A part from the positive outcomes, the US war on terror has exposed limitations and shortcomings as follows:
First, being vague about defining terrorism and terrorist. This is the most noticeable issue and the weakest point in the US war on terror. At the beginning of the war, President George W. Bush administration made a list of hundreds of terrorist organizations worldwide, including an “axis of evil” (Iran, Iraq and North Korea), considering these as targets of special interest. Therefore, after “finishing” the war in Afghanistan, giving the reason that Bagdad developed nuclear weapons and supported Al-Qaeda, in March 2003, the U.S. unilaterally attacked Iraq and overthrew President Saddam Hussein. This invasion generated a wave of protest about its righteousness and necessity in international forums of the UN and among the American people. In fact, 5 years after the end of the war, investigations revealed that the reason used by the White House for the invasion of Iraq was not compelling. It was actually used to cover up the truth and deceive the public. And certainly, all the blame would be put on the intelligence agencies. Many countries condemned the invasion and saw it as a war under the cloak of counter-terrorism that the U.S. waged to realize its hegemony in the Middle East - a region of crucial geo-strategy for the US global strategy.
Second, the US strategy to fight terrorism has not produced the desired outcome. Over the past 15 years, the U.S. has implemented two strategies to fight against terrorism. One is President George W. Bush’s Preemptive Strike Strategy (2001), also known as the Bush Doctrine, and the other is the New Strategy to Combat Terrorist Threat (2003) that President Barrack Obama is still implementing. As a result, the U.S. has been “bogged down” in the two battlefields (Afghanistan and Iraq) for over a decade.

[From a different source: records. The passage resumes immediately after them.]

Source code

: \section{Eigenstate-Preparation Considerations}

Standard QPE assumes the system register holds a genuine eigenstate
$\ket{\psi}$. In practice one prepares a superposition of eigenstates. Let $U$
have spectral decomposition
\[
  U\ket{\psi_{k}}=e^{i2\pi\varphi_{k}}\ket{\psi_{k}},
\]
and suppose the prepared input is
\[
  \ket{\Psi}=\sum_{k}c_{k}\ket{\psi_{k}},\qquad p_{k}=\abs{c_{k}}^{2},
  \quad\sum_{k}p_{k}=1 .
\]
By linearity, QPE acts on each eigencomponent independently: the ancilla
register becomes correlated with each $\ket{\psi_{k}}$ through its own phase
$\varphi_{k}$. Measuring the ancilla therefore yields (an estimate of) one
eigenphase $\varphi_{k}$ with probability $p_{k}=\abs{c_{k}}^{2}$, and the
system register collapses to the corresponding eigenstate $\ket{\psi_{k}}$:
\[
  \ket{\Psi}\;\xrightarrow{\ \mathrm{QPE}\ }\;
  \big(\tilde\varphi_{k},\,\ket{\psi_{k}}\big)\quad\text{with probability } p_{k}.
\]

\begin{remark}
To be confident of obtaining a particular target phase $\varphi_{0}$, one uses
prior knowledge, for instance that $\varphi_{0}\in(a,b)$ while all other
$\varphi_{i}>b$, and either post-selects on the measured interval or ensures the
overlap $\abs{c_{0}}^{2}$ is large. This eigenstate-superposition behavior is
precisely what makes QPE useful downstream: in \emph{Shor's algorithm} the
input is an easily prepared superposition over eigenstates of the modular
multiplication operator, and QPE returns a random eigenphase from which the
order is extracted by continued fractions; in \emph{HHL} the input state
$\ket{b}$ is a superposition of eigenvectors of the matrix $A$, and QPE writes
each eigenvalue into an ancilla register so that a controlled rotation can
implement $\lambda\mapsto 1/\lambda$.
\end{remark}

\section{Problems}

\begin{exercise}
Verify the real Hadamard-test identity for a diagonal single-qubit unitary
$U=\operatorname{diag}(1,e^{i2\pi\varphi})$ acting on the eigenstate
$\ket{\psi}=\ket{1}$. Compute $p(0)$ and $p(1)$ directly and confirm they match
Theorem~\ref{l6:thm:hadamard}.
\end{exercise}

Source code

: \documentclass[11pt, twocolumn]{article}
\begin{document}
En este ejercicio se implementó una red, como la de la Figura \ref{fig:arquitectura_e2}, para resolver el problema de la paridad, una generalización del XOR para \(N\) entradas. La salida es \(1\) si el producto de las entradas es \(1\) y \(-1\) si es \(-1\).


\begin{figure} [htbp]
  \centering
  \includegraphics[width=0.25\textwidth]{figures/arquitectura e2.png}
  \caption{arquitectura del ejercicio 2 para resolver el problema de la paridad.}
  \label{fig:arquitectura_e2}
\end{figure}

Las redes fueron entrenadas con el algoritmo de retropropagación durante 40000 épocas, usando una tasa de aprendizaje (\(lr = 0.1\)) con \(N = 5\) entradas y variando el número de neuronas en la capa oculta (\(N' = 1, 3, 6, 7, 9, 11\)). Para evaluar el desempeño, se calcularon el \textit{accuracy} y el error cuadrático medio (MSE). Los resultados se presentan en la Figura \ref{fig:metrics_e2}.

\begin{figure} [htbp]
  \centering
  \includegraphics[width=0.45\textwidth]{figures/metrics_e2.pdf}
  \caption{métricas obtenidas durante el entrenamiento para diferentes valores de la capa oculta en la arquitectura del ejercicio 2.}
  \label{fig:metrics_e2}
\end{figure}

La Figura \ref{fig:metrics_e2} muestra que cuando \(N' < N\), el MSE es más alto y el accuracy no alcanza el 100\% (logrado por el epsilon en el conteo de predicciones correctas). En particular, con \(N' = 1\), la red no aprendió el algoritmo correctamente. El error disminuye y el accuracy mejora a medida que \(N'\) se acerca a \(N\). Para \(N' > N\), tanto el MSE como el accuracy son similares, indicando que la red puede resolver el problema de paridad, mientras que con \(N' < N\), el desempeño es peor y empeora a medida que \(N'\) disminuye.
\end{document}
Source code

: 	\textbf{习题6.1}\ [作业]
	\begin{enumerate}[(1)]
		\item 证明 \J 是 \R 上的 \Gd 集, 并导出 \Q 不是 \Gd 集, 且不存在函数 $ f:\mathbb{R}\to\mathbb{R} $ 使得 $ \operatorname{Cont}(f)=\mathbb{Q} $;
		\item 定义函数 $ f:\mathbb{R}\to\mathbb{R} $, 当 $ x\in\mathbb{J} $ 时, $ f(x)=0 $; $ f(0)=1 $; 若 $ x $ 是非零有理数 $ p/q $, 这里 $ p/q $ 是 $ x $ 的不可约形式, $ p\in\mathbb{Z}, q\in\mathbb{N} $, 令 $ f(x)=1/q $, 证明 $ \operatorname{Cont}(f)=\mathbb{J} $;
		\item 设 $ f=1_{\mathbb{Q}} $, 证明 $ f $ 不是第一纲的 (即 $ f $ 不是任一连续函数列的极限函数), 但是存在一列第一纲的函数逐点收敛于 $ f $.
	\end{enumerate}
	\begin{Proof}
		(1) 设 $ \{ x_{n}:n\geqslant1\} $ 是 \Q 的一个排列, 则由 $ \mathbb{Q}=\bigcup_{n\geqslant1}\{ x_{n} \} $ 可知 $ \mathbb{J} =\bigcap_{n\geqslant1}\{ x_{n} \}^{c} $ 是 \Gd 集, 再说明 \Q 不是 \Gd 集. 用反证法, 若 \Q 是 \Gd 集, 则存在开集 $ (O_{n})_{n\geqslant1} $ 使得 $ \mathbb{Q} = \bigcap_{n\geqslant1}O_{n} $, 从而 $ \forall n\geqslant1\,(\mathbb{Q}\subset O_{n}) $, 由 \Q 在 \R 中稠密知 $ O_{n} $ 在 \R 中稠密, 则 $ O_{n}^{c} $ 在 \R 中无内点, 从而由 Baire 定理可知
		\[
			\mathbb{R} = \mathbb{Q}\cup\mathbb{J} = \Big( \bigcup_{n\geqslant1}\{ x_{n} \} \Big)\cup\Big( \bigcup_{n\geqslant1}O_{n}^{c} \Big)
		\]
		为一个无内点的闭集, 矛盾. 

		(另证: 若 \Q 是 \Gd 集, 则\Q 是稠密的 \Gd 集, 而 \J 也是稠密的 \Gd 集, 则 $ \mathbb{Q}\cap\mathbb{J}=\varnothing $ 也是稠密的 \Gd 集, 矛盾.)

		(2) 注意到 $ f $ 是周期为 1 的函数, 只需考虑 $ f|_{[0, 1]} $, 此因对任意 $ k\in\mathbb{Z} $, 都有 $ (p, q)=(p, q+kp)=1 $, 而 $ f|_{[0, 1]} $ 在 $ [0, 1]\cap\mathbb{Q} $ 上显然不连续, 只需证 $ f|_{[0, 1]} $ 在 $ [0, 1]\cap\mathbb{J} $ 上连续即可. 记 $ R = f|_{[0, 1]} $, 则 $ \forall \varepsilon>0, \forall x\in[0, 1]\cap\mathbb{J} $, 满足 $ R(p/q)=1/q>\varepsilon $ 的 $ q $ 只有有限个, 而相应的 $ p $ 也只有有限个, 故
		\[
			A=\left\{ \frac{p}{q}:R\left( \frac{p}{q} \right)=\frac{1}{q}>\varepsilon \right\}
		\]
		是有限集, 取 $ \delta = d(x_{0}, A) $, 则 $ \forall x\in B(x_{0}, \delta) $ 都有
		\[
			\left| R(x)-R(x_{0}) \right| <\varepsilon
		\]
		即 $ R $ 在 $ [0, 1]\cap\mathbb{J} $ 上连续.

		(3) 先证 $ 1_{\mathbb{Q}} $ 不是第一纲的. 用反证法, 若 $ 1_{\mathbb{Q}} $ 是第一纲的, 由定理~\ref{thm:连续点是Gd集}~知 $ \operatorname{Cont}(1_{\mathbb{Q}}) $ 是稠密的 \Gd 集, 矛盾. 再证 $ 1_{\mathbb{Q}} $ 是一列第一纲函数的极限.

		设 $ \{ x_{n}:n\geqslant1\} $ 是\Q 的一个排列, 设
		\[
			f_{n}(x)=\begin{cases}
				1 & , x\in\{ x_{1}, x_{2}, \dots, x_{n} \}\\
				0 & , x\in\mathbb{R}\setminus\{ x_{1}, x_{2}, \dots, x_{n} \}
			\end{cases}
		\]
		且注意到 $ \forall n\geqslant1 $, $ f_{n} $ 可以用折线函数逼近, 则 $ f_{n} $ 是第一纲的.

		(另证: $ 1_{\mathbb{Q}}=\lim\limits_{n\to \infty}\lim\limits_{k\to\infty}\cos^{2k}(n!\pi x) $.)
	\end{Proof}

Moreover, the 15-year war on terror has affected the U.S. in various economic, political, and diplomatic aspects. Economically, according to latest statistics, the U.S. has spent dozens of thousands of billion USD on the war, weakening the US economic power considerably. It now remains the world No.1 economy, but also the world’s biggest debtor (owing more than $10 trillion).
Gloomy outlook for the US war on terror. International experts believe that President Barrack Obama’s New Strategy to Combat the Terrorist Threat has made adjustments (subjects, methods and flexibility); however, its nature has not had considerable changes. Reality proved that lacking synchronous measures, particularly effective ones to handle current troubled relationships between the West and the Muslim world, and relying too much on the use of military power to fight against terrorism led to never-ending hatred and violence. Not defeating terrorism, it accidentally stimulated terrorism even more vigorously.
It is believed that to deal effectively with terrorism, the US should adopt synchronous measures with the cooperation of the international community, especially striving to eradicate poverty, injustice, and inequality worldwide. Military measures must be taken on the basis of international law, the UN Charter; respecting countries’ independence, sovereignty, and territorial integrity; not using or threatening to use force to serve specific intrigues. That is a new approach to the issue of counter-terrorism. Otherwise, the US war on terror is more likely to become a never-ending one.